Domain flippers are the World Wide Web’s equivalent of big capital real estate flippers. They’re artificially inflating the price of domains. Can you imagine how much he domain name owners of every mobile casinos brought us paid to acquire that specific domain name, if someone else had registered it first?
They are causing a huge problem for the Internet by taking valuable names off the auction block and selling them to other resellers for inflated prices.
The guys at Internet Brands say they’ve been trying to fix the problem for the past decade, but now they’ve run into an unexpected problem.
They’ve been forced to dip into the company’s wallet to help victims recover.
I once owned a domain with a very catchy, brand-able name and one day some guy from New Jersey claimed that he owned it. He showed me documents saying he was the owner of the domain, but I knew he was lying. We agreed to sell it for $25,000 to give him a taste of his own medicine.
I called my lawyer right away and we got the guy to sign a release. We sent him the money and returned the domain.

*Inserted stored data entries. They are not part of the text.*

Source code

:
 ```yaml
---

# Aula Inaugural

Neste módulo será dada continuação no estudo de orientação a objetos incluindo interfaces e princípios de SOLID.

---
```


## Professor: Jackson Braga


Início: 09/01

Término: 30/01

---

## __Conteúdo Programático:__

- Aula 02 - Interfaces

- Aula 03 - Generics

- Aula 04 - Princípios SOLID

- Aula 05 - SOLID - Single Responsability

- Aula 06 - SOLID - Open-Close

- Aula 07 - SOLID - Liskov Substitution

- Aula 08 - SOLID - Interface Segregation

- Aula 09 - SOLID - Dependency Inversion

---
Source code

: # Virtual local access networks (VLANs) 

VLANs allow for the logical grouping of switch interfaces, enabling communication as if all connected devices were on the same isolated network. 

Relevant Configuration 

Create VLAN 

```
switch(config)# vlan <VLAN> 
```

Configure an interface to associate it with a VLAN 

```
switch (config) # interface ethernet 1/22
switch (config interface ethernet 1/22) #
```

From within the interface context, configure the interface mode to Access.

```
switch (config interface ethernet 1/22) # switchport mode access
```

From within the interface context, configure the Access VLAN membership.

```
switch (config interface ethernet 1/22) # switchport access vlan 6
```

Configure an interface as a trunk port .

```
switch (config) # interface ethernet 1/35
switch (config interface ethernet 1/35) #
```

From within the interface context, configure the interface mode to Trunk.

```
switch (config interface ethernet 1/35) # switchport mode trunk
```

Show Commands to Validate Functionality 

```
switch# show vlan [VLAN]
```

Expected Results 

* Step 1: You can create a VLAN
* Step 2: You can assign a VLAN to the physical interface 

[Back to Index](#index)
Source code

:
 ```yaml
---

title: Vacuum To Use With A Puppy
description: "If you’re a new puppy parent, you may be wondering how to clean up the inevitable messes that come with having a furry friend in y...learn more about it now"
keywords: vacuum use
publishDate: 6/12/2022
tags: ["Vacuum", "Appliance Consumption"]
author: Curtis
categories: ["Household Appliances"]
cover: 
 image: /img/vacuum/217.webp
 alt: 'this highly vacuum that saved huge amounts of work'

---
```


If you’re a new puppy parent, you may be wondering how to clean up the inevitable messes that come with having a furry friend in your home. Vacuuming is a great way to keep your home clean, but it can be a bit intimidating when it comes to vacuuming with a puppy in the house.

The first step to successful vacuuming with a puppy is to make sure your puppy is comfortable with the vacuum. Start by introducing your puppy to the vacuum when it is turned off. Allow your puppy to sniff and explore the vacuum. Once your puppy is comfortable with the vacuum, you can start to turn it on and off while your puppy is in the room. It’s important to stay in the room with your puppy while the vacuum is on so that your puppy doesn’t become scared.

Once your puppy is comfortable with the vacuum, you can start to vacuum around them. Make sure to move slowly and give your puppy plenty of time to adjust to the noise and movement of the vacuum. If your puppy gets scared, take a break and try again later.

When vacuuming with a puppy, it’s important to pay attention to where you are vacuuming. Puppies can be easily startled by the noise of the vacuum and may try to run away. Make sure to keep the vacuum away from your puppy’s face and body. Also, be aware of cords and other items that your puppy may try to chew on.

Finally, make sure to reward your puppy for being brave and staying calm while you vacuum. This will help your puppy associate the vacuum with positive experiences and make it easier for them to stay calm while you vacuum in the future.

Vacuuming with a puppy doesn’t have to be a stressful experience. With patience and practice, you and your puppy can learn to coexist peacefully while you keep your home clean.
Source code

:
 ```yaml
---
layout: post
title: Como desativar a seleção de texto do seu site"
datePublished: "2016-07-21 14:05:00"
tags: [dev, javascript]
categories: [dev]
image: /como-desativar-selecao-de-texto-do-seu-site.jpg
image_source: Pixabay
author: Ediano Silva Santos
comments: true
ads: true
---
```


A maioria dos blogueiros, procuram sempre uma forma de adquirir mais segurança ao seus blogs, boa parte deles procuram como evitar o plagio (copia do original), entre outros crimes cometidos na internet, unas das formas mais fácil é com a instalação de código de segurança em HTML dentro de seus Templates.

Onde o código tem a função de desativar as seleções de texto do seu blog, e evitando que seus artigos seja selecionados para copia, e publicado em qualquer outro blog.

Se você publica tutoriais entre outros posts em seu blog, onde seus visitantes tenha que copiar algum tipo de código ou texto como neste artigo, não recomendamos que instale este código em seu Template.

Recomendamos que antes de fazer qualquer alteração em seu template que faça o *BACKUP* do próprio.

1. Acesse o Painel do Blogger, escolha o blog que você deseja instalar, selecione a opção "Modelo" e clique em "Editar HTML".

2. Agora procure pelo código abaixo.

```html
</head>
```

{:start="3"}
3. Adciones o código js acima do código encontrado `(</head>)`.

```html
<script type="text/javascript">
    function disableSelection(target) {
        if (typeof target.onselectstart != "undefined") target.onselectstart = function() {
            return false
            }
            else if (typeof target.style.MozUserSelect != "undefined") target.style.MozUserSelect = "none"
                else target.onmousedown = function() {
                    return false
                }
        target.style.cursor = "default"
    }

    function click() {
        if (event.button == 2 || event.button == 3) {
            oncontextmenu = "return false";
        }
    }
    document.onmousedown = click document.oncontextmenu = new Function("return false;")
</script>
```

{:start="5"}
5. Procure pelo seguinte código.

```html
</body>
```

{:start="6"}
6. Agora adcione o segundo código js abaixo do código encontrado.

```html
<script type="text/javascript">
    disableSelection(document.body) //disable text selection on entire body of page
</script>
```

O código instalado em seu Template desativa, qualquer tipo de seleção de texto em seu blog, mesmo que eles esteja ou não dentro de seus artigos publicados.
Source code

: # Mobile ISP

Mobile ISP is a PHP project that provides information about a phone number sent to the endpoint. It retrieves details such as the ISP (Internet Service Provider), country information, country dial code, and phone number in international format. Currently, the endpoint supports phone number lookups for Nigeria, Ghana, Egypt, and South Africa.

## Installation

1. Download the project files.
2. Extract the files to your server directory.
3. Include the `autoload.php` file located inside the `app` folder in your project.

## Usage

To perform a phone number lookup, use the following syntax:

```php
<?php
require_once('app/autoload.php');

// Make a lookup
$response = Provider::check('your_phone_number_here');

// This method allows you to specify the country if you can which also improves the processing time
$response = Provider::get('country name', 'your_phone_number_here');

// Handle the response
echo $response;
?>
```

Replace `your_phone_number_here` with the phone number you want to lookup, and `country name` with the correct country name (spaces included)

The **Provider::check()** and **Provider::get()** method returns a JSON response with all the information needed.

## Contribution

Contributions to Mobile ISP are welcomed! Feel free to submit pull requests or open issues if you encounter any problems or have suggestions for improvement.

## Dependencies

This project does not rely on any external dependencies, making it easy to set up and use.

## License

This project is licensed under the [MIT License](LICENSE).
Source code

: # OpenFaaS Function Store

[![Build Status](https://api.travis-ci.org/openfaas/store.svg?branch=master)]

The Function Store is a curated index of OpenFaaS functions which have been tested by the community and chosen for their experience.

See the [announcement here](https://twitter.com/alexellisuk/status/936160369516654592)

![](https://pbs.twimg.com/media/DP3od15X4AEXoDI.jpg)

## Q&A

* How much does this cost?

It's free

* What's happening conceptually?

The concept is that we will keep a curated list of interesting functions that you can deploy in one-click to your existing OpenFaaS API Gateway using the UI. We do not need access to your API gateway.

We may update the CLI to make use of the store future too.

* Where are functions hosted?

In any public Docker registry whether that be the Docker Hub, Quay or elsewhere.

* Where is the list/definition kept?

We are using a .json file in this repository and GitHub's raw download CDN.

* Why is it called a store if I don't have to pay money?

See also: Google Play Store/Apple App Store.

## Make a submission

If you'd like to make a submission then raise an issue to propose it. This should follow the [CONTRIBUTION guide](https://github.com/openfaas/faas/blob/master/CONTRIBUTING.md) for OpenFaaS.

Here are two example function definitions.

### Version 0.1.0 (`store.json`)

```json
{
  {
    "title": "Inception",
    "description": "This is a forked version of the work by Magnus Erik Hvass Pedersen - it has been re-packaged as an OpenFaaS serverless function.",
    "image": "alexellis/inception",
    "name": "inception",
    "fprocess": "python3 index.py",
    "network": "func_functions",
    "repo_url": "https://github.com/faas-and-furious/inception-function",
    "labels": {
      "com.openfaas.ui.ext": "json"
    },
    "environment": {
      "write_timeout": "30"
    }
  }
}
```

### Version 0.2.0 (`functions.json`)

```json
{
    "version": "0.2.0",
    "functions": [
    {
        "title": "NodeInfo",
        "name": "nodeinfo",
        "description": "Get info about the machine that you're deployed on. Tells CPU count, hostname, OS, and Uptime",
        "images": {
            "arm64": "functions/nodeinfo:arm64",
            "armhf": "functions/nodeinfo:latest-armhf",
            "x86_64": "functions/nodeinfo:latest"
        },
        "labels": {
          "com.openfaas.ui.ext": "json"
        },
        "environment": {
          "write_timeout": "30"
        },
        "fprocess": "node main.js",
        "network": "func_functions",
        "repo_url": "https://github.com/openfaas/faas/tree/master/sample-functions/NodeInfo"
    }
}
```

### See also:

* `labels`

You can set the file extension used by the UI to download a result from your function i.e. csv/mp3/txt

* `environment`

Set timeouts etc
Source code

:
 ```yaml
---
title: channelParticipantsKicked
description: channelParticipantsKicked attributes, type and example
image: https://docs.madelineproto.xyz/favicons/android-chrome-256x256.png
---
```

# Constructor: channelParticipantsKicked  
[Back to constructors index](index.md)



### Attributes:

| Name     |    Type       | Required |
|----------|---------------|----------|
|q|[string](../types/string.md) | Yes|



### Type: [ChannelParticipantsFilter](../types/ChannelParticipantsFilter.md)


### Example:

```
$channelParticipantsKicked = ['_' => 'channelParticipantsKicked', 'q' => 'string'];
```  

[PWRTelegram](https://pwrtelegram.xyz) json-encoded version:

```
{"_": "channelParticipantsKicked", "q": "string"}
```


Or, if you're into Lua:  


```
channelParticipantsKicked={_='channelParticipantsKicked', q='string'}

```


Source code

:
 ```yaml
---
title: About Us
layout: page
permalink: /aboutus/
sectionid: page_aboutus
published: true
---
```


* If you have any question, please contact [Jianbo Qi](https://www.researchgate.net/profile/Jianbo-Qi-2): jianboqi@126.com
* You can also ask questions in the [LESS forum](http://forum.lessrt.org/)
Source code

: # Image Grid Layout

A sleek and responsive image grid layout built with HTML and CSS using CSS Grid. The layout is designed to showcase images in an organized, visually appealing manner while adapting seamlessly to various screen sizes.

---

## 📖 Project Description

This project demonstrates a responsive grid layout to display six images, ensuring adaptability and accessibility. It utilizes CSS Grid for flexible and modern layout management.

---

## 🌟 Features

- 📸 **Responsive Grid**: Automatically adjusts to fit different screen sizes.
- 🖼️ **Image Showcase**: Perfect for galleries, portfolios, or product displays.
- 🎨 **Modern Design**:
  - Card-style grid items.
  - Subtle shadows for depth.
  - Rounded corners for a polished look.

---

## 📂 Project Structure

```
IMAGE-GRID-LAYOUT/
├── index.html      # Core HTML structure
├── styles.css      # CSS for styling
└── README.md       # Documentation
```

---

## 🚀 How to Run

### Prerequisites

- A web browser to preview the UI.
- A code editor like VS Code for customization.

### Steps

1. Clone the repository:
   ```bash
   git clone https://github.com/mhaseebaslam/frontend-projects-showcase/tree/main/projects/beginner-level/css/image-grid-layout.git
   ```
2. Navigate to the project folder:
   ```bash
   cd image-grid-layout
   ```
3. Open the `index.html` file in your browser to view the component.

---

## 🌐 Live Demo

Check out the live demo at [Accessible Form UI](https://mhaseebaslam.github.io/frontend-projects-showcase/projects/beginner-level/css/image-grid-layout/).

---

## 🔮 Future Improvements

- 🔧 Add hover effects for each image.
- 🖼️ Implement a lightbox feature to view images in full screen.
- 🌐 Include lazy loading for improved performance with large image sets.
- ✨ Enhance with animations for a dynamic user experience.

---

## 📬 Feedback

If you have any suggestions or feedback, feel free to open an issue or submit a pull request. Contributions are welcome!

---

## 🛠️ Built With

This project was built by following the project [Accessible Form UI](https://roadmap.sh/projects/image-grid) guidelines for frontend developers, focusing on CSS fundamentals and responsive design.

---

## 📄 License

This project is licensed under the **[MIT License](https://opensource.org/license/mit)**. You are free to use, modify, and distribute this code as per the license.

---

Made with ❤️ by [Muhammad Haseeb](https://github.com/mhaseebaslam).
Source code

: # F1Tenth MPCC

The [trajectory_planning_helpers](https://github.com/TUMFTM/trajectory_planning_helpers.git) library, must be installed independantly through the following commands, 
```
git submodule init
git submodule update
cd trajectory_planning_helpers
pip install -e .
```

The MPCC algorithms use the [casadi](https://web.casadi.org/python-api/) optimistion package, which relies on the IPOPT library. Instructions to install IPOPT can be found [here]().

About a year later I got a letter from New Jersey. It said he was suing us for $25,000 for repossessing the domain.
I called my lawyer again and we got the letter sent back to New Jersey for the court to decide. If they had sued we would have sued them back, but instead we resolved the matter with a $15,000 donation to the nonprofit Legal Aid Society in New Jersey.
It’s rare that you can resolve a dispute over a domain name with zero harm to your company, but we did it.
It turned out that the guy never owned the domain, it was a hoax. The guy was trying to extort money from us.
It seems this type of activity is on the rise. Domain flippers are the online equivalent of big capital real estate flippers. They are artificially inflating the price of domains.
The story is making the rounds on the web and I decided to share it on the PopularDomain website.
The latest scheme to steal domains and leave people out to dry is more sophisticated than the typical domain buyer or seller con.
Domain flippers are out to steal domains and leave people high and dry. Usually they do it through bogus domain auctions, so they can set a very high winning bid so they can make a lot of money. But sometimes they go straight for domain names that people are trying to sell on the auction site.
They will bid on a domain that people are trying to sell and then announce that they’ve won the domain. That’s when the domain holders need to come up with the money.
It’s always the same thing. They will get the domain name and they won’t pay the money they owe. They will then go after the domain holders.
Domain buyers and sellers should be very suspicious of the person selling a domain name that they are trying to buy.